Initial prototype designs centred around tracking the objects to which the virtual sound sources where going to be attached to, and using these as reference points to determine our listener’s position and orientation, an approach that seemed natural given that these were the objects that we wanted to detect. But through the prototype development stages, once a system had been developed that demonstrated a useable degree of accuracy and reliability, and through the trials and manipulations involved in sculpting the positions and dimensions of the virtual audio sources in physical space, a ‘natural feature’ detection approach emerged. This approach involved providing the object tracking software (Vuforia) with isolated images of unique and static physical features within the experience environment, and determining the listener’s position and orientation in relation to these physical features, and in-turn determine the position of the user in relation to the object to be augmented with sound.

  • Authoring and Development

Naphtali & Rodkin [19] define a core set of components required to construct an AAR system. These include: sensors, control methods, rules and conditions and a delivery mechanism. Within this particular AAR system we can define our sensor component as being a camera, which will provide real-time tracking of our listener’s position and for recognising environmental elements. Our control methodsare virtual colliders, authored zones of space in the virtual environment, the position of which in the real world physical environment can be determined by our sensor component. These colliders act as triggers for our rules and conditions, which is essentially the authored logic that determines the audio content delivery. The delivery mechanism, the device with which our listener will interface with system, comprises of a smartphone and headphones, the former capable of realising our core set of system components either via an installed application, or intrinsically via its hardware, the latter capable of delivering personalised, high-fidelity, three-dimensional sound.

In an approach similar to Thielen et al. [20], the mobile application for the Listening Session study was developed using the Unity Game EngineFMOD Studio adaptive game audio authoring tool, and the Augmented reality library Vuforia. An image target, in the form of a QR code, was uploaded to Vuforia where the image feature points are extracted and stored in a database. This image target was included as a game object within the Unity scene, with another game object added as a child of this image target object, to represent the virtual audio source. This child object was positioned virtually in relation to its parent image target to reflect the actual required position of the virtual sound source in our real world environment, see figure 2. 

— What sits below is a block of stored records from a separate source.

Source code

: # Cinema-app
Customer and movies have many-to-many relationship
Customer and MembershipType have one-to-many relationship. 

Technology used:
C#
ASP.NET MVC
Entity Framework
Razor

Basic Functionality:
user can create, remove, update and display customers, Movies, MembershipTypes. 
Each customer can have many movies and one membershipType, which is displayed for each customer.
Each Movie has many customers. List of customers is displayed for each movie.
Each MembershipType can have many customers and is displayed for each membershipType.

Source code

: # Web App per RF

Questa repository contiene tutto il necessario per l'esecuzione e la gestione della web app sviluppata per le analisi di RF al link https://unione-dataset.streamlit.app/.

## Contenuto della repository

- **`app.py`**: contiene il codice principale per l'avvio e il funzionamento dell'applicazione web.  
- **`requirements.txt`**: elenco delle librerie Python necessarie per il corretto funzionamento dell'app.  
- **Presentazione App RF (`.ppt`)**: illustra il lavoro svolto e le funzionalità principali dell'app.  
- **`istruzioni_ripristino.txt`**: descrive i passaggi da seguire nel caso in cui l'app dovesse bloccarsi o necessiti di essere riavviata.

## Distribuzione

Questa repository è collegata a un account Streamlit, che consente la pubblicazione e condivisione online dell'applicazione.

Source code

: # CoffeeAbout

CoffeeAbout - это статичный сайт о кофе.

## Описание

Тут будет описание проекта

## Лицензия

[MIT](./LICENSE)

Fig. 2 On the left, we see the virtual environment during development, showing the position of the virtual audio source and its collider component in relation to the position of the tracked image. On the right, the position of the tracked image in relation to our radio object in our real world installation environment. The speakers of the radio were situated in the bottom of the main body of the radio unit.

The authored FMOD audio event was attached to this child game object, along with a collider object for triggering it. Key to this authoring approach working in relation to the designed model of spatial interaction (figure 4), and in relation to the previously discussed composite elements of an AAR system, as identified by Naphtali & Rodkin [19], is the use of collider components on both the virtual audio event triggers and on Vuforia’s ARCamera object. The addition of a Rigid Body component on the latter, combined with these collider components, renders our user’s mobile camera position within both the virtual and physical world of our AAR application much the same as a first-person perspective player within a video game and, as such, other similar game orientated authoring approaches can be adopted within FMOD. The approach of commandeering game authoring techniques, specifically collision detection, for spatial augmented experiences, is also utilised and reflected upon by Greenhalgh & Benford [21] in their model of spatial interaction for a remote teleconferencing application.

  • Spatial Interaction

The appropriation of the VR authoring technique of collision detection through the placing of collider components around the virtual sound sources and the ARcamera object begin to realise a model of spatial interaction with similarities to Greenhalgh & Benford’s [21] Auras; spatial zones around objects that define their region of interaction with other objects. Similarly, this approach enables an awareness of these objects to each other, indicated by their position and orientation. This awareness can be used to design a model, and author a subsequent experience, that can take advantage of this information to determine a user’s current focus within the system, and also allow an object to determine if it is a current point of focus.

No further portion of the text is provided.